• _TASK GOAL_:
Write out the stretch of lines below that begins at the line with "arises from physical" and ends at the line with "описанной окружности треугольника $ABC$.", including both, exactly as given and nothing more.

◆ ◆ ◆ ◆ ◆

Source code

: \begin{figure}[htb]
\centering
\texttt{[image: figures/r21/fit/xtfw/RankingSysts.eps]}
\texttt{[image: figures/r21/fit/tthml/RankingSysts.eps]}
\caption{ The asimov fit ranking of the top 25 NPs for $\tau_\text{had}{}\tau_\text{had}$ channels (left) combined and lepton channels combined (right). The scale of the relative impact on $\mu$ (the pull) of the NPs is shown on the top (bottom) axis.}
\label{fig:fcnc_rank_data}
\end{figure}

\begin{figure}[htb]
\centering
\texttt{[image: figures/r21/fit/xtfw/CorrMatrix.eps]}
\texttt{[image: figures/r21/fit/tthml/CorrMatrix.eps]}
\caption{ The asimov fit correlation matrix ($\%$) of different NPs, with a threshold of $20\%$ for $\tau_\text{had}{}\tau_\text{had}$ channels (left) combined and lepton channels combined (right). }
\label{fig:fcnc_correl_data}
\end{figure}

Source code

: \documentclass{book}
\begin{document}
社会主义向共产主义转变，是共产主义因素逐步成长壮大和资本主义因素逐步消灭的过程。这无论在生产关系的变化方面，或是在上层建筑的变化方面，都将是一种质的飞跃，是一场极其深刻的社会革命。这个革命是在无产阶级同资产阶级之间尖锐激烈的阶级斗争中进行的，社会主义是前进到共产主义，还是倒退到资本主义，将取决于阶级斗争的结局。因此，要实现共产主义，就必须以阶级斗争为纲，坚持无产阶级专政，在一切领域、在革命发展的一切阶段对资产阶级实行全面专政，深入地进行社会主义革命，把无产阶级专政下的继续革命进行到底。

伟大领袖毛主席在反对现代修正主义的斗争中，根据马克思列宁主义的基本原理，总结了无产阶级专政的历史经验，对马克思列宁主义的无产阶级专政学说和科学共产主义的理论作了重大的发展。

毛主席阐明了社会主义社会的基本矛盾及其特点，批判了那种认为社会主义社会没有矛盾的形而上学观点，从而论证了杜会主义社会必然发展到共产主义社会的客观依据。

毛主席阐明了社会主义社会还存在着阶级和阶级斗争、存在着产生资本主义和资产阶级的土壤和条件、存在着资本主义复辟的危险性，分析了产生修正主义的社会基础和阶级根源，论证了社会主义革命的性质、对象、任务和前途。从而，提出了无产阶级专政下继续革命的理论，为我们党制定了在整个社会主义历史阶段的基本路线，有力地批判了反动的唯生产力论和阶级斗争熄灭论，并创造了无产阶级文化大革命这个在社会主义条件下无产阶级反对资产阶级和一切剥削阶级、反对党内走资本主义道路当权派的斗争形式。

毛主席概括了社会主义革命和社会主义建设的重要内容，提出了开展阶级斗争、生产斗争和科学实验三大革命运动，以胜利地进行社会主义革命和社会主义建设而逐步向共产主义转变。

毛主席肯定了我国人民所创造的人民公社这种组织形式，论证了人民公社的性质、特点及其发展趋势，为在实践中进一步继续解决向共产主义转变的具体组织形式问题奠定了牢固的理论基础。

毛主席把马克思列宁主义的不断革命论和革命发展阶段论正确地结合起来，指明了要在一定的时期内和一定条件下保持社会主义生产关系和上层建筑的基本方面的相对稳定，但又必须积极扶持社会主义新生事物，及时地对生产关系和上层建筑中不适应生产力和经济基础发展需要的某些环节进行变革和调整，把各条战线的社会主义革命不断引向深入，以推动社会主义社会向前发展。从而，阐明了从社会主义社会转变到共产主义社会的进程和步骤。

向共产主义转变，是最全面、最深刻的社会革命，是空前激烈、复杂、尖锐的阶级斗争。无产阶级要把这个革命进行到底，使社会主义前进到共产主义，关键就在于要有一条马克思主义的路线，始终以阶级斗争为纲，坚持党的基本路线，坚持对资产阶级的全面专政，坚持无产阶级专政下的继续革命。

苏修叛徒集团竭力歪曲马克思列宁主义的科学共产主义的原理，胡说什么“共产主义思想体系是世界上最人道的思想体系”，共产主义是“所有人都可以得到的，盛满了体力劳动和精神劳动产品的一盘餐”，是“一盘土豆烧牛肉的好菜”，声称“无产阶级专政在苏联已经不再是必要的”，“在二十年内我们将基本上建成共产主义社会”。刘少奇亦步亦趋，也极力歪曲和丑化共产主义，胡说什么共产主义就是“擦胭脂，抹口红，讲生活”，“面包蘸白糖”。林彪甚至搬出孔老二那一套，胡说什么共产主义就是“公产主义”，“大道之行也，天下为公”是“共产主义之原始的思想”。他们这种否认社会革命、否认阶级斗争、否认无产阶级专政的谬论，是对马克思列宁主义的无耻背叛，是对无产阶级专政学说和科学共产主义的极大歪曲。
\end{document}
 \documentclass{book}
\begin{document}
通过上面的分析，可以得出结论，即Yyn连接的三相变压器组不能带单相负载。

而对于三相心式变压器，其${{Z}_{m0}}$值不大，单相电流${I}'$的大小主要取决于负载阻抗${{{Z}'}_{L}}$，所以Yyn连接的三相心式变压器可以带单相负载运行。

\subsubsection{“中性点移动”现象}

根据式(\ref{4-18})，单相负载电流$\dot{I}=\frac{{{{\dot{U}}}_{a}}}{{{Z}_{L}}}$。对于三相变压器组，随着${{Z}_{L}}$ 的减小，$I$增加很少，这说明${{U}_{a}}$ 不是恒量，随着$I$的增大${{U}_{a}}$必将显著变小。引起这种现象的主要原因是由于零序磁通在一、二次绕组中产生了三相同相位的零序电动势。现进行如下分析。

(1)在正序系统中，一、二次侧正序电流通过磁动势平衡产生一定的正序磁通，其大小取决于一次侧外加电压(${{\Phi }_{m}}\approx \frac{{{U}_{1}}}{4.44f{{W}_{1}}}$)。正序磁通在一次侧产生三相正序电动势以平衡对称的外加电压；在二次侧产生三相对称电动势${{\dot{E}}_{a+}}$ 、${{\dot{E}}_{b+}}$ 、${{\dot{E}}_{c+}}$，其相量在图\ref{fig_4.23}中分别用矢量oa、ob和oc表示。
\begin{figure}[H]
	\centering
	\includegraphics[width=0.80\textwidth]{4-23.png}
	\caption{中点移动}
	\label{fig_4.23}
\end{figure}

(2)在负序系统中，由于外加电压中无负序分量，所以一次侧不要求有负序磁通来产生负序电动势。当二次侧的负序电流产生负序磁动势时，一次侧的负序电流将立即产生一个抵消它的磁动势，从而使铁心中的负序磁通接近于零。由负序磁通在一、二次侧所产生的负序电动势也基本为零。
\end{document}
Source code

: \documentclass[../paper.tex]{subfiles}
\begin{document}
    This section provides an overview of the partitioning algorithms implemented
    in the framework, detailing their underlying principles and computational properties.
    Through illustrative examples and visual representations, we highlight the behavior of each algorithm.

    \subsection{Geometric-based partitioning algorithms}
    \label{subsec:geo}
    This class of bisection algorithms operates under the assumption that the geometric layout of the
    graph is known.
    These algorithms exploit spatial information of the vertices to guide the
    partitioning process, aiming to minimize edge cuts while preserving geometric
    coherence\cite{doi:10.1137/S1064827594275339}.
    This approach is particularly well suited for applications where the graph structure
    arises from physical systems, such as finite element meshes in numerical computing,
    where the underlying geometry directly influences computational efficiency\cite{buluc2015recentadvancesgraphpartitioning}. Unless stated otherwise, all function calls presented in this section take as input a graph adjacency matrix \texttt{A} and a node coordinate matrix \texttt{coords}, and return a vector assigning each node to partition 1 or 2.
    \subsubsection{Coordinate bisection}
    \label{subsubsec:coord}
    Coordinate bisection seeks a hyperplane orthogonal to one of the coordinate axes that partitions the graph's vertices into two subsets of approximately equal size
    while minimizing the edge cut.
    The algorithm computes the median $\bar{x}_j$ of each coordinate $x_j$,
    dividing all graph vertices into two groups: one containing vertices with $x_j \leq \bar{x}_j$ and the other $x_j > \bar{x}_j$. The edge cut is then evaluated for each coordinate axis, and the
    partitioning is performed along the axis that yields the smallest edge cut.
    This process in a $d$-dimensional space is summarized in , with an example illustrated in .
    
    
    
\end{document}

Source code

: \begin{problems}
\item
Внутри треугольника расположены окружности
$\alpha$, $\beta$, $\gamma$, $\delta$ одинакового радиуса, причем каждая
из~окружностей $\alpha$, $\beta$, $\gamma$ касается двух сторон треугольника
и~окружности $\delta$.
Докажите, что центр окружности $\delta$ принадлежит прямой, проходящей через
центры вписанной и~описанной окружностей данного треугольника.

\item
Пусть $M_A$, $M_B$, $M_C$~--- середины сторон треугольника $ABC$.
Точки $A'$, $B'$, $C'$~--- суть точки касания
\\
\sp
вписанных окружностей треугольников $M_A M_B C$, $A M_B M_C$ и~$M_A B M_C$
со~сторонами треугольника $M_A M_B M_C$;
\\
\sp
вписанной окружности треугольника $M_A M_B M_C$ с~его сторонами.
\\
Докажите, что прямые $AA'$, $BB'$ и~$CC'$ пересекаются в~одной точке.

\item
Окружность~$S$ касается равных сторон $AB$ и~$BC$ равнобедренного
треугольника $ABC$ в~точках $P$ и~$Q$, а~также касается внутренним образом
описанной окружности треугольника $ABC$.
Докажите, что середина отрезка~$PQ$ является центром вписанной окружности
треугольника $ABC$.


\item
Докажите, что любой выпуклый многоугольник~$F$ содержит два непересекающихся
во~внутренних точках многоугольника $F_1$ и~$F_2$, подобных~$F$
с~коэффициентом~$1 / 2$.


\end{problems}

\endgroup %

◆ ◆ ◆ ◆ ◆

• _RESPONSE TO THE TASK_:
    arises from physical systems, such as finite element meshes in numerical computing,
    where the underlying geometry directly influences computational efficiency\cite{buluc2015recentadvancesgraphpartitioning}. Unless stated otherwise, all function calls presented in this section take as input a graph adjacency matrix \texttt{A} and a node coordinate matrix \texttt{coords}, and return a vector assigning each node to partition 1 or 2.
    \subsubsection{Coordinate bisection}
    \label{subsubsec:coord}
    Coordinate bisection seeks a hyperplane orthogonal to one of the coordinate axes that partitions the graph's vertices into two subsets of approximately equal size
    while minimizing the edge cut.
    The algorithm computes the median $\bar{x}_j$ of each coordinate $x_j$,
    dividing all graph vertices into two groups: one containing vertices with $x_j \leq \bar{x}_j$ and the other $x_j > \bar{x}_j$. The edge cut is then evaluated for each coordinate axis, and the
    partitioning is performed along the axis that yields the smallest edge cut.
    This process in a $d$-dimensional space is summarized in , with an example illustrated in .
    
    
    
\end{document}

Source code

: \begin{problems}
\item
Внутри треугольника расположены окружности
$\alpha$, $\beta$, $\gamma$, $\delta$ одинакового радиуса, причем каждая
из~окружностей $\alpha$, $\beta$, $\gamma$ касается двух сторон треугольника
и~окружности $\delta$.
Докажите, что центр окружности $\delta$ принадлежит прямой, проходящей через
центры вписанной и~описанной окружностей данного треугольника.

\item
Пусть $M_A$, $M_B$, $M_C$~--- середины сторон треугольника $ABC$.
Точки $A'$, $B'$, $C'$~--- суть точки касания
\\
\sp
вписанных окружностей треугольников $M_A M_B C$, $A M_B M_C$ и~$M_A B M_C$
со~сторонами треугольника $M_A M_B M_C$;
\\
\sp
вписанной окружности треугольника $M_A M_B M_C$ с~его сторонами.
\\
Докажите, что прямые $AA'$, $BB'$ и~$CC'$ пересекаются в~одной точке.

\item
Окружность~$S$ касается равных сторон $AB$ и~$BC$ равнобедренного
треугольника $ABC$ в~точках $P$ и~$Q$, а~также касается внутренним образом
описанной окружности треугольника $ABC$.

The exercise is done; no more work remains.